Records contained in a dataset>
□ □ □ □ □

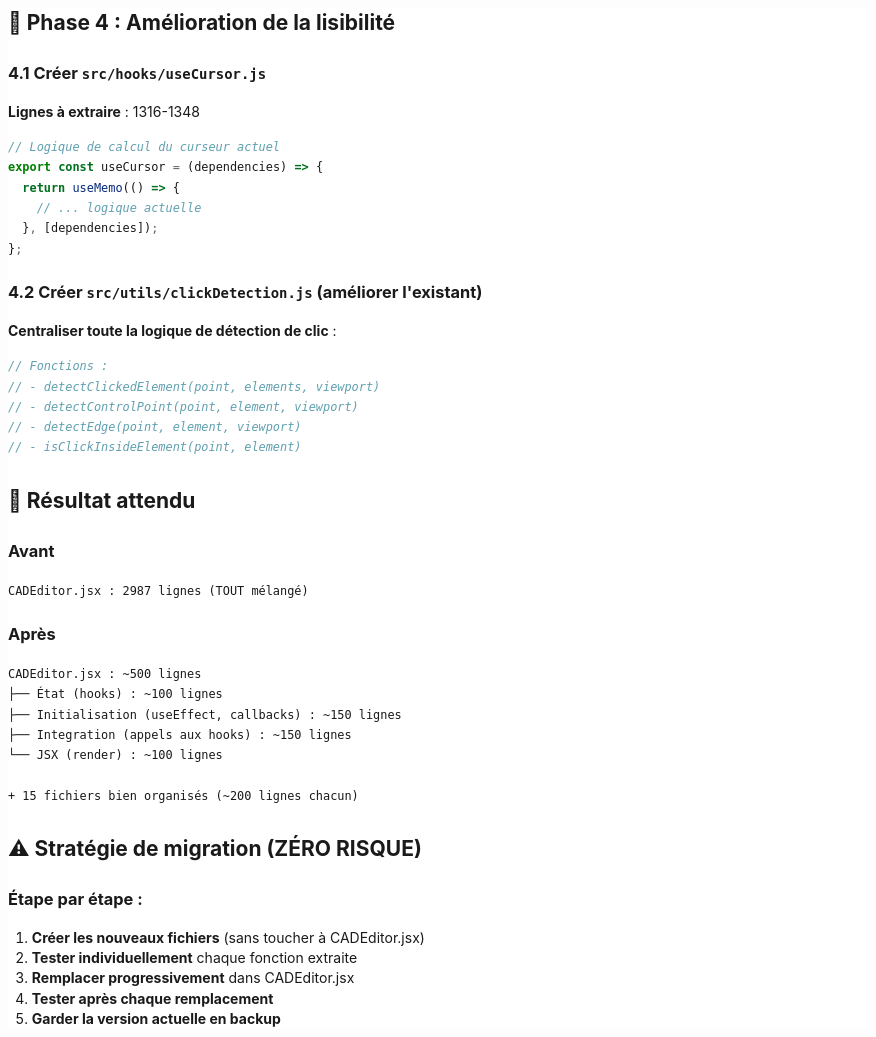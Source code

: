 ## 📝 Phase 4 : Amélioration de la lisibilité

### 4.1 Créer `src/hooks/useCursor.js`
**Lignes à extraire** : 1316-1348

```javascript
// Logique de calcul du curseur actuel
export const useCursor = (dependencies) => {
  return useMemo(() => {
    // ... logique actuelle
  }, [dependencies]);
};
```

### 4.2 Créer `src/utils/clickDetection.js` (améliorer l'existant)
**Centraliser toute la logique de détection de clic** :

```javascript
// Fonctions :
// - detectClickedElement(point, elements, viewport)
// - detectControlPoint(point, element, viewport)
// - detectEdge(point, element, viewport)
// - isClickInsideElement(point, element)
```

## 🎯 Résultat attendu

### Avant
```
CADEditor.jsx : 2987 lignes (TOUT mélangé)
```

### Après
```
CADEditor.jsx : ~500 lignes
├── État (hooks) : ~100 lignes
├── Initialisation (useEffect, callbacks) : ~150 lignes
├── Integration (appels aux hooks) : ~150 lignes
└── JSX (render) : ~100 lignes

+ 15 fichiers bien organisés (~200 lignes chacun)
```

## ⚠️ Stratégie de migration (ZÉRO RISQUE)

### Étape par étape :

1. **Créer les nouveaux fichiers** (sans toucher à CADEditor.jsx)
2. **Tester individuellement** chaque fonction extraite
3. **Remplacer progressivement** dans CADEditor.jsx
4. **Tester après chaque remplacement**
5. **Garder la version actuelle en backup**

□ □ □ □ □

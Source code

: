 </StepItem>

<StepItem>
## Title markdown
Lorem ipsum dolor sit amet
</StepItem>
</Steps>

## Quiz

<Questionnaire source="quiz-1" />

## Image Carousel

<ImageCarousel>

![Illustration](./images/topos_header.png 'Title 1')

□ □ □ □ □

TASK TO COMPLETE> Reproduce the lines of the entries above from the one with "4. **Tester après chaque remplacement**" to the one with "5. **Garder la version actuelle en backup**", both included, exactly and without any other line.

TASK RESULT>
4. **Tester après chaque remplacement**
5. **Garder la version actuelle en backup**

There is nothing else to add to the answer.